Asteroid mining: the new frontier of eco-sustainability?

Updated: Feb 10

by Giorgio Cardile

Source: https://solarsystem.nasa.gov/asteroids-comets-and-meteors/asteroids/16-psyche/in-depth/

1. What problems can space mining solve?


The Kardashev scale measures the technological level of a civilization based on the amount of energy used and what resources it is able to exploit, providing 3 levels; humanity is around 0.8, being able to exploit almost all the resources available on Earth.


The exponential growth of technology and the consumer society in which we live are causing (and will cause) a shortage of certain resources, already difficult to extract and of great economic value: the REE (Rare Earth Elements) that is a group of 17 chemical elements that can be found both near the Earth's crust and in some particular areas of the Earth. They are of great importance because they are used in the production process of magnets, optical fibers, components, batteries, as well as alligators in various metal alloys.


The problem lies in the recycling of these materials, as well as their high price, and the monopoly exercised by China, which controls about 95% of the circulation of REE.


REEs are just one example of the catastrophic damage that heavy industries (and in particular the mining industry) inflict on our ecosystem and, consequently, on us who live in it.


There are many hypothesized solutions to contain environmental damage and allow humanity to thrive, thanks to new technologies, and one of the most ambitious is to gradually move this infrastructure off the planet, making Earth a "Garden of Eden" of some sort.

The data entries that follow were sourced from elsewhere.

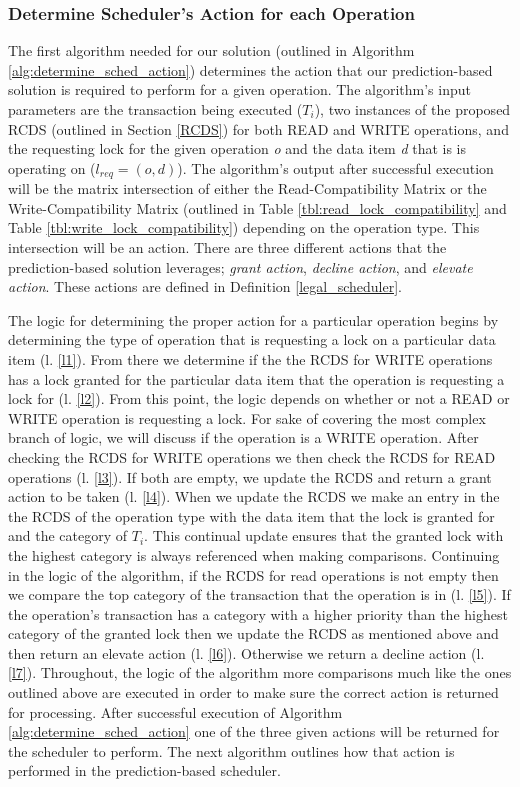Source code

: \documentclass[conference]{IEEEtran}
\begin{document}
\subsubsection{Determine Scheduler's Action for each Operation}
The first algorithm needed for our solution (outlined in Algorithm \ref{alg:determine_sched_action}) determines the action that our prediction-based solution is required to perform for a given operation. The algorithm's input parameters are the transaction being executed ($T_{i}$), two instances of the proposed RCDS (outlined in Section \ref{RCDS}) for both READ and WRITE operations, and the requesting lock for the given operation \textit{o} and the data item \textit{d} that is is operating on ($l_{req} = (o,d)$). The algorithm's output after successful execution will be the matrix intersection of either the Read-Compatibility Matrix or the Write-Compatibility Matrix (outlined in Table \ref{tbl:read_lock_compatibility} and Table \ref{tbl:write_lock_compatibility}) depending on the operation type. This intersection will be an action. There are three different actions that the prediction-based solution leverages; \textit{grant action}, \textit{decline action}, and \textit{elevate action}. These actions are defined in Definition \ref{legal_scheduler}.

The logic for determining the proper action for a particular operation begins by determining the type of operation that is requesting a lock on a particular data item (l. \ref{l1}). From there we determine if the the RCDS for WRITE operations has a lock granted for the particular data item that the operation is requesting a lock for (l. \ref{l2}). From this point, the logic depends on whether or not a READ or WRITE operation is requesting a lock. For sake of covering the most complex branch of logic, we will discuss if the operation is a WRITE operation. After checking the RCDS for WRITE operations we then check the RCDS for READ operations (l. \ref{l3}). If both are empty, we update the RCDS and return a grant action to be taken (l. \ref{l4}). When we update the RCDS we make an entry in the the RCDS of the operation type with the data item that the lock is granted for and the category of $T_{i}$. This continual update ensures that the granted lock with the highest category is always referenced when making comparisons. Continuing in the logic of the algorithm, if the RCDS for read operations is not empty then we compare the top category of the transaction that the operation is in (l. \ref{l5}). If the operation's transaction has a category with a higher priority than the highest category of the granted lock then we update the RCDS as mentioned above and then return an elevate action (l. \ref{l6}). Otherwise we return a decline action (l. \ref{l7}). Throughout, the logic of the algorithm more comparisons much like the ones outlined above are executed in order to make sure the correct action is returned for processing. After successful execution of Algorithm \ref{alg:determine_sched_action} one of the three given actions will be returned for the scheduler to perform. The next algorithm outlines how that action is performed in the prediction-based scheduler.
\end{document}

Asteroid mining, however, has a number of legal and technological hurdles to overcome before it can become a reality, as the concept of common interest in reference to extraterrestrial celestial bodies in the 1967 Treaty on the Use of Space must be revised. With this classification, the signatory States of the 1967 Treaty wanted to prevent the States from any kind of exploitation of celestial bodies which had no scientific purpose and was not of common interest for mankind - not a word instead about the exploitation of these resources by private individuals - while in the so-called "Moon Treaty" of 1979, ratified only by 13 States, the possibility of exploitation of celestial bodies with the approval of the other signatory States is foreseen. In the latter, it is possible to find the concept of common heritage in reference to celestial bodies, with the intention of preventing the individual exploitation of space resources by States or private individuals, reserving instead the wealth to future generations..


2. Is space mining economically viable?


These initiatives involve a long-term investment phase (10 years or so) to lay the foundation for the creation of the in-orbit infrastructure, which is destined for exponential growth (an estimated exponential factor of 1000 compared to current terrestrial infrastructure) and full automation.


Moving infrastructure into orbit involves a two-phase division of the project: upstream and downstream.

The initial phases of this project are the most onerous, since the first infrastructures will be arranged by transporting most of the materials for the construction from Earth; each mission, however, will make the next one less expensive, until reaching an automated infrastructure system able to grow by itself through 3D printing and robotic personnel, at first mostly remotely piloted by humans, then autonomously controlled by the AI itself, which in the meantime will have a "mouse-like" computing power compared to the lizard-like, typical of the robots of the current assembly lines.


In the downstream phase it will be possible to enjoy the economic and technological advantages of being able to exploit at zero environmental impact the huge resources present in asteroids, making it economically disadvantageous to invest in the extraction of terrestrial resources, whether REE or palladium, platinum, iron, all elements of which many NEOs (Near-Earth Objects) abound. 16 Psyche is an example, having an estimated market value of 10,000 quadrillion dollars, being composed almost entirely of iron and nickel.